Dataset entries:

────────────────

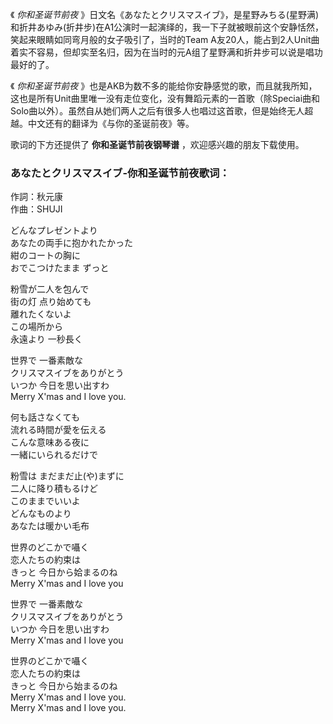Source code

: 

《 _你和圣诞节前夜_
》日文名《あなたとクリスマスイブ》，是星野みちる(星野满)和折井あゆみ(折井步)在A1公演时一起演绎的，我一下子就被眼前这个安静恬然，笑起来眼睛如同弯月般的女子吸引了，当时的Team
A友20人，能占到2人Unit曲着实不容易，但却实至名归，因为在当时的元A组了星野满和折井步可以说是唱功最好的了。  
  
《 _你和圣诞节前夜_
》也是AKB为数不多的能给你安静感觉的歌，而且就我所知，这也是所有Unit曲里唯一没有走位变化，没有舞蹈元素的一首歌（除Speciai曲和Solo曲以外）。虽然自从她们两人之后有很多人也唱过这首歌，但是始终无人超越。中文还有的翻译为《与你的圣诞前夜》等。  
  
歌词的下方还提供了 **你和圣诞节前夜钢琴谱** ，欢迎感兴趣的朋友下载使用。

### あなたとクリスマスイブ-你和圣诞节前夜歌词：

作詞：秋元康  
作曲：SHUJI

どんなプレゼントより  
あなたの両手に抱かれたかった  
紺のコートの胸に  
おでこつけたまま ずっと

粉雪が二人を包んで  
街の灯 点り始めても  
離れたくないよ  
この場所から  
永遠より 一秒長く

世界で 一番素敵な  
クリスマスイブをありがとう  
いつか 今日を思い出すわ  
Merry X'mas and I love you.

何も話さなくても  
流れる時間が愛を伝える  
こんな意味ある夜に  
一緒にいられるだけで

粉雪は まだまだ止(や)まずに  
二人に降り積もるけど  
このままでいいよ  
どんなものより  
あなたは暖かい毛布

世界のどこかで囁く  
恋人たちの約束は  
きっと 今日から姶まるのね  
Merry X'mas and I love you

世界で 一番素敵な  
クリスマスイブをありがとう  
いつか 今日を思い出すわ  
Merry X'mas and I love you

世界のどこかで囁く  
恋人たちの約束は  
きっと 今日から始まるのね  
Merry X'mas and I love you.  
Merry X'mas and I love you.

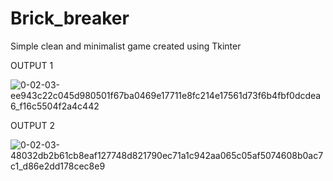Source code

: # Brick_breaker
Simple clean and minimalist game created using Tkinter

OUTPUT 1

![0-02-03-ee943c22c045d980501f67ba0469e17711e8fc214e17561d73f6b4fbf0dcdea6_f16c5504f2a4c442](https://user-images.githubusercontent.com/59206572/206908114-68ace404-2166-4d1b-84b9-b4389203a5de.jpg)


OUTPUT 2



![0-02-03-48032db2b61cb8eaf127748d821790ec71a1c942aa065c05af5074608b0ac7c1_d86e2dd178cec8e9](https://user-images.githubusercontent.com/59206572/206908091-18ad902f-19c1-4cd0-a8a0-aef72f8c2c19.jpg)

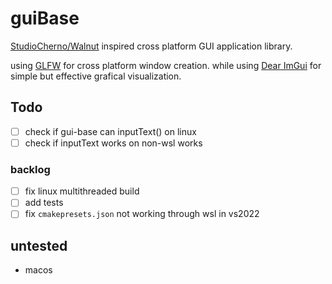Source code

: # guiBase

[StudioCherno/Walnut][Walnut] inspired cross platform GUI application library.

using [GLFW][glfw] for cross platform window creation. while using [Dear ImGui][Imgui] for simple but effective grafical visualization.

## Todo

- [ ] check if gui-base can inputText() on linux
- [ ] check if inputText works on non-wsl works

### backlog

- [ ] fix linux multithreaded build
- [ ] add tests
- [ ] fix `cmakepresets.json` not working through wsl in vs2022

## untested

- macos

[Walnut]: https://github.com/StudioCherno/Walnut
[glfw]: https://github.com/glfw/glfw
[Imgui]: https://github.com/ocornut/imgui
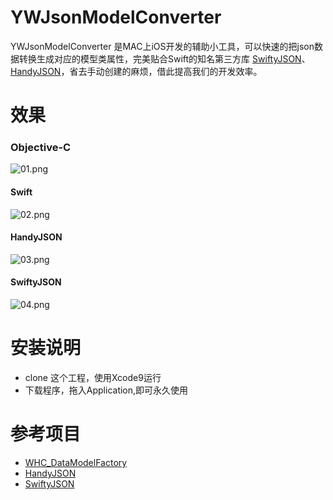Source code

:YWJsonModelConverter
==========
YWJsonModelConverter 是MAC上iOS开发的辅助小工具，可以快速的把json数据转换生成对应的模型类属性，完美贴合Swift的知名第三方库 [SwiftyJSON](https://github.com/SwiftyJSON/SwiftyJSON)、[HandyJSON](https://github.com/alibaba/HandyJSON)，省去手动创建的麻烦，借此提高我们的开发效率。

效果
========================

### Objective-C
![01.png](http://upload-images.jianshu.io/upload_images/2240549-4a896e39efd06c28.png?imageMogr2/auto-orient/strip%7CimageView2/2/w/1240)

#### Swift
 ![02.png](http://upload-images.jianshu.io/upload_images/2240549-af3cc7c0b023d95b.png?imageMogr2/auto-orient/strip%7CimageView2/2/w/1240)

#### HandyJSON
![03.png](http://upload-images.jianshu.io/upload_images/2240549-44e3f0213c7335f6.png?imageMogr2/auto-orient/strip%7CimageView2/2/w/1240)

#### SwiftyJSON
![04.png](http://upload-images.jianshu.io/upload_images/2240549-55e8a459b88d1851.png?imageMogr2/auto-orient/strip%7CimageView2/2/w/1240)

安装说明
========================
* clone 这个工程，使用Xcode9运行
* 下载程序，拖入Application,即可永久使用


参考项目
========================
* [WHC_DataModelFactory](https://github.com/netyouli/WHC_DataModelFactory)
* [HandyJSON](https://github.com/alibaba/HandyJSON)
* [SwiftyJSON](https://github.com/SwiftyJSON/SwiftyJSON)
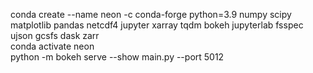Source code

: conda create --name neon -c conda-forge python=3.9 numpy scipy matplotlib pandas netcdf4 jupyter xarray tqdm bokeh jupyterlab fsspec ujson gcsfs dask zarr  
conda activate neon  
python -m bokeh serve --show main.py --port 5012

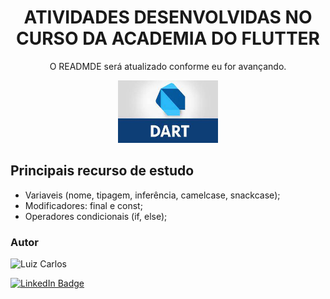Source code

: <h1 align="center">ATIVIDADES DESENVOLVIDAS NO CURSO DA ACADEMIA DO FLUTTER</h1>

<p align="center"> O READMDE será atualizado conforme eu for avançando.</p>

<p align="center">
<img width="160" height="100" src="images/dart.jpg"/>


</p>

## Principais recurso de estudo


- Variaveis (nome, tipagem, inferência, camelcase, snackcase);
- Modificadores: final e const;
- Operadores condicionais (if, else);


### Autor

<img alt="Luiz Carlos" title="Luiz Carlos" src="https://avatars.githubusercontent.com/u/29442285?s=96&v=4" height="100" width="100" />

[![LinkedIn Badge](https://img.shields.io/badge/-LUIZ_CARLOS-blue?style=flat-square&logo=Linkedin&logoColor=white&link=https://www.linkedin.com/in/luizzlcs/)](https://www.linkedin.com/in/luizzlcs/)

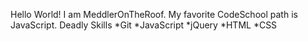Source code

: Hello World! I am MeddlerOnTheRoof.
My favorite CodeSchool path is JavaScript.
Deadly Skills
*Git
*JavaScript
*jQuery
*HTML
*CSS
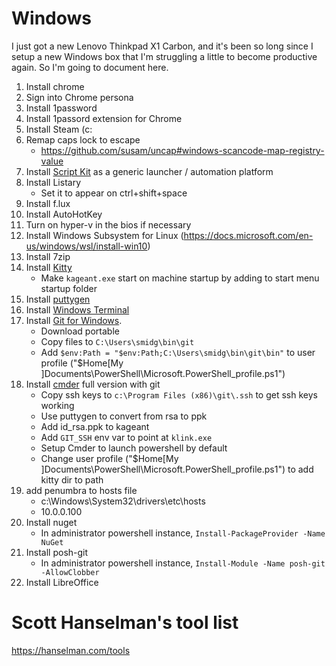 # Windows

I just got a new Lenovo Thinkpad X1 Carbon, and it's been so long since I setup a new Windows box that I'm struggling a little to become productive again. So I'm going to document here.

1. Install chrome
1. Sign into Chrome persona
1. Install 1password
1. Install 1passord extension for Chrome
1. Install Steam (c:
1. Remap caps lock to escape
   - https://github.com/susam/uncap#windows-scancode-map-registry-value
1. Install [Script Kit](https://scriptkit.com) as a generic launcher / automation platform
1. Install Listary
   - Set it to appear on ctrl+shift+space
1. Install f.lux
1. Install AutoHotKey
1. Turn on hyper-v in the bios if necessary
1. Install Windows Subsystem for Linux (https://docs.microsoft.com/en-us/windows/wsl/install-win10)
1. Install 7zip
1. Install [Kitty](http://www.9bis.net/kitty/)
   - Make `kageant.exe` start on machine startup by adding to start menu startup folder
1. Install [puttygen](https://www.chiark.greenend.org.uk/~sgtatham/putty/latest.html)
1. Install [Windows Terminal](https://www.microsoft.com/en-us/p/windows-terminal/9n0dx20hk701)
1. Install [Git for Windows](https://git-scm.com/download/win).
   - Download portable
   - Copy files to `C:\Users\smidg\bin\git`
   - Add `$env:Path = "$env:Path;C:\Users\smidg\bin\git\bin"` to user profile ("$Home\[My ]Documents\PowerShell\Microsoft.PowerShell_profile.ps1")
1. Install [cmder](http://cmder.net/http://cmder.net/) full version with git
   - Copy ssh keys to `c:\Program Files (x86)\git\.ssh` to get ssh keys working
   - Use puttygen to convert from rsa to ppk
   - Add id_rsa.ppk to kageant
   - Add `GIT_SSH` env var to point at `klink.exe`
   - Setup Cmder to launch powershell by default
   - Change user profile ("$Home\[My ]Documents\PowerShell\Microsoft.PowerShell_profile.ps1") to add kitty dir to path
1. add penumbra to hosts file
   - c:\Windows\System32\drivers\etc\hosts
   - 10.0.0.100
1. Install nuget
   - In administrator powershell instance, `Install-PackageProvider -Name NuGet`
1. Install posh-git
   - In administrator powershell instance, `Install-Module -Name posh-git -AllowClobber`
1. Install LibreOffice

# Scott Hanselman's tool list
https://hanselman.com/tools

────────────────

* [TASK PROMPT]:
Each line of the records with the word "alibaba" in it is to be copied.

* [FINISHED TASK]:
YWJsonModelConverter 是MAC上iOS开发的辅助小工具，可以快速的把json数据转换生成对应的模型类属性，完美贴合Swift的知名第三方库 [SwiftyJSON](https://github.com/SwiftyJSON/SwiftyJSON)、[HandyJSON](https://github.com/alibaba/HandyJSON)，省去手动创建的麻烦，借此提高我们的开发效率。
* [HandyJSON](https://github.com/alibaba/HandyJSON)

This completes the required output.